Easy simple ways to use up food:  put bits of meat and vegetables into a soup or stew, make a vegetable hash or stir fry, turn already cooked pork or beef into shredded, barbecued sandwiches.  Blend veggies into a sauce. Turn leftover pot roast or roast beef into hot meat open faced sandwiches.  Take stale bread and make bread pudding for dessert or croutons for salad, or whir up in the food processor and make bread crumbs.  Use your imagination.  Next time you reach for a condiment or ingredient, ask yourself, could I be making this?

I save left over vegetables in the freezer.  I  have a container in which a tablespoon of this or a quarter cup of that just gets dumped in.  When it’s full, I have enough for soup or stew or potpie or fritatta.
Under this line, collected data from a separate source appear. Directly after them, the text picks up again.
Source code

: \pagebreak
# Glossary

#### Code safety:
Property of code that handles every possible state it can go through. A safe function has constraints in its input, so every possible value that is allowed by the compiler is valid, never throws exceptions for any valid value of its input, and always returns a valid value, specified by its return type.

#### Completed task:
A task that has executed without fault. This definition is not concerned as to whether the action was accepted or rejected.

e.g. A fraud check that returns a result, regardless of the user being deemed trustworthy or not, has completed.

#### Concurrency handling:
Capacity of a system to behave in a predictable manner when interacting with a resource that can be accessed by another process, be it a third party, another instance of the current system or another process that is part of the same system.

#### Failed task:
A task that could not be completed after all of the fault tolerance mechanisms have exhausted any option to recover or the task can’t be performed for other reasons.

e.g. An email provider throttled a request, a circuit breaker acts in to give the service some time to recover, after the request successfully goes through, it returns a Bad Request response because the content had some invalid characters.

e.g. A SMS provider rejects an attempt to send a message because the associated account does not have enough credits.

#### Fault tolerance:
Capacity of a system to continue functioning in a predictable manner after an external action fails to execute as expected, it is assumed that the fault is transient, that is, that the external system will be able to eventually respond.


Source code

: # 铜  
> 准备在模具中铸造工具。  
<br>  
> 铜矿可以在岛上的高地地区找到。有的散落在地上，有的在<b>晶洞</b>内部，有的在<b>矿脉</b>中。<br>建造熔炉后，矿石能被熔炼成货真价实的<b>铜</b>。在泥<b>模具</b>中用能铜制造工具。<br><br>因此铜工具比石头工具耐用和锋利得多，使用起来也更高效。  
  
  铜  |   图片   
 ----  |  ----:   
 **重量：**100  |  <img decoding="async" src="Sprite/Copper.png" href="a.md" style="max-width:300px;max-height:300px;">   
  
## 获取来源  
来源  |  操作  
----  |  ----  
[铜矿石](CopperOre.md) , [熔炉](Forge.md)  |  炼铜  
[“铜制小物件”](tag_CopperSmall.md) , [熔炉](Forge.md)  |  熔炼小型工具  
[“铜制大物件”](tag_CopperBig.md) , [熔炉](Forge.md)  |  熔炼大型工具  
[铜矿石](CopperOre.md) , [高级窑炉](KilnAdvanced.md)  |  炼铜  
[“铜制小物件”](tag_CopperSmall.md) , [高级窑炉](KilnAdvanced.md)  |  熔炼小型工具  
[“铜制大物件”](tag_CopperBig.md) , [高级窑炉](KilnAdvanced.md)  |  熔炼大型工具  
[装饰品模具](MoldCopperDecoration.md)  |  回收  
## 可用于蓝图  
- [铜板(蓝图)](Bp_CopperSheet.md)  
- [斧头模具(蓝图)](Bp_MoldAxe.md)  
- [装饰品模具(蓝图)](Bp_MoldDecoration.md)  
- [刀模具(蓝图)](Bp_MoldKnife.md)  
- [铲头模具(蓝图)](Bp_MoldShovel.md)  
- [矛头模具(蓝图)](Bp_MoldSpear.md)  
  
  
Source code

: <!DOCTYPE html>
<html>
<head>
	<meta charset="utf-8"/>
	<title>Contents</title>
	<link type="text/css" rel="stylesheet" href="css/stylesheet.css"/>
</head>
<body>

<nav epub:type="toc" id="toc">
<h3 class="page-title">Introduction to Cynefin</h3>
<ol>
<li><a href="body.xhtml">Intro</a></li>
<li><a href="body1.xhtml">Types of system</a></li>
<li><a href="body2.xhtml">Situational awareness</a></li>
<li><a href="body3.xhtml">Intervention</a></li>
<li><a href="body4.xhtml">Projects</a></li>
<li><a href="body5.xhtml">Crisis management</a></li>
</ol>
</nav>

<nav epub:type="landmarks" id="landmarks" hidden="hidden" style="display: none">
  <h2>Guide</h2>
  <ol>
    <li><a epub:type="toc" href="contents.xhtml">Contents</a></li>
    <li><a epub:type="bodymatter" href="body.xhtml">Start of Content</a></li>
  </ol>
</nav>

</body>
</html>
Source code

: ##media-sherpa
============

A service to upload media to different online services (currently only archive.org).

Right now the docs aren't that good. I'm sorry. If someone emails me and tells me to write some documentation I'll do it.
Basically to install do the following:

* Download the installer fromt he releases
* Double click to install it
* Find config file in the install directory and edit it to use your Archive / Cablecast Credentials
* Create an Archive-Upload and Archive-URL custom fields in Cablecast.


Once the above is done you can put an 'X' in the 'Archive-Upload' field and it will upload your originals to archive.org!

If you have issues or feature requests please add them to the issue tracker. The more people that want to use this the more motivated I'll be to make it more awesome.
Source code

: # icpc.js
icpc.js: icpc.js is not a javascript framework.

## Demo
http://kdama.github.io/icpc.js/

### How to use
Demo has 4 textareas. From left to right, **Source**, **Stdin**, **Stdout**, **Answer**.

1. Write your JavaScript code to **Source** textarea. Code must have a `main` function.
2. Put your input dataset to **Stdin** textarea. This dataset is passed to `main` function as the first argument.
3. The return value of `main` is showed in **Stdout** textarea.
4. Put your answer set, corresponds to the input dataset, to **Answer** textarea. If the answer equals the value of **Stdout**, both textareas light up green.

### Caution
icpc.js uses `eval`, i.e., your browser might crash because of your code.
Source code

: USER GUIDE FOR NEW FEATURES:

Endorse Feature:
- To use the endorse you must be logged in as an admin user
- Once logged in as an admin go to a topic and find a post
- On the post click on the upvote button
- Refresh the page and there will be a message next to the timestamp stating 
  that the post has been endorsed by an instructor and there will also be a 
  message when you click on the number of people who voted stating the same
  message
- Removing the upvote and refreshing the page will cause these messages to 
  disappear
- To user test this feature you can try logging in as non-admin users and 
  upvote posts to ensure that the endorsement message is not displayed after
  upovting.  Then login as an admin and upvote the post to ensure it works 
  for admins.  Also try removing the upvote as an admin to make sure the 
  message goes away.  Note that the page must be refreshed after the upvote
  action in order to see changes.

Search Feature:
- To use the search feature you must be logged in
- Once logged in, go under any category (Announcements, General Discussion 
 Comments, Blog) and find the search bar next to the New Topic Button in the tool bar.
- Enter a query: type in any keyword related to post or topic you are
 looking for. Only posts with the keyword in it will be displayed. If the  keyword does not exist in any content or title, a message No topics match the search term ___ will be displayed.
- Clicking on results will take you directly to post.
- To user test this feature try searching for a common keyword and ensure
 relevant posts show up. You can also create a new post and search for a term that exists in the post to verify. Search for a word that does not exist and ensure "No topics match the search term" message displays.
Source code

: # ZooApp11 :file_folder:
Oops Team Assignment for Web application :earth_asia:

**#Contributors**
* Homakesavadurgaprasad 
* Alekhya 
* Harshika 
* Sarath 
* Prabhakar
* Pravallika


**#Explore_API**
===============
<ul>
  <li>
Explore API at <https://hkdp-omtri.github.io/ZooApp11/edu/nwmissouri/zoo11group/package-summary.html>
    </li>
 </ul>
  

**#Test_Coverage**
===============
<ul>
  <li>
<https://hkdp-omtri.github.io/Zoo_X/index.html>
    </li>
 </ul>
If you can’t use the food up right away, preserve it.  Wrap up tightly and eliminate as much air as possible and stick it in the freezer.  Use a vacuum sealer if you have it.  If it’s food that can be canned, and you have the pressure canner to do it,  can it up for another meal on a day when you don’t have time to cook.  Roast bones and chicken carcasses, then make broth for cooking or soup.

Despite your best efforts, some food may get old.  I put all vegetable scraps into my compost pile, where it can turn into a wonder supplement for my garden.  If you have chickens or pigs, most likely they will eat it.  If I have meat, bones or fat scraps, the feral cats and raccoons will love it.

Making the effort to not waste food may seem difficult at first, but it’s better for the planet, and ourselves, to use nutritious food while it is still good and can be used, rather than let it go to waste. Not to mention it saves money!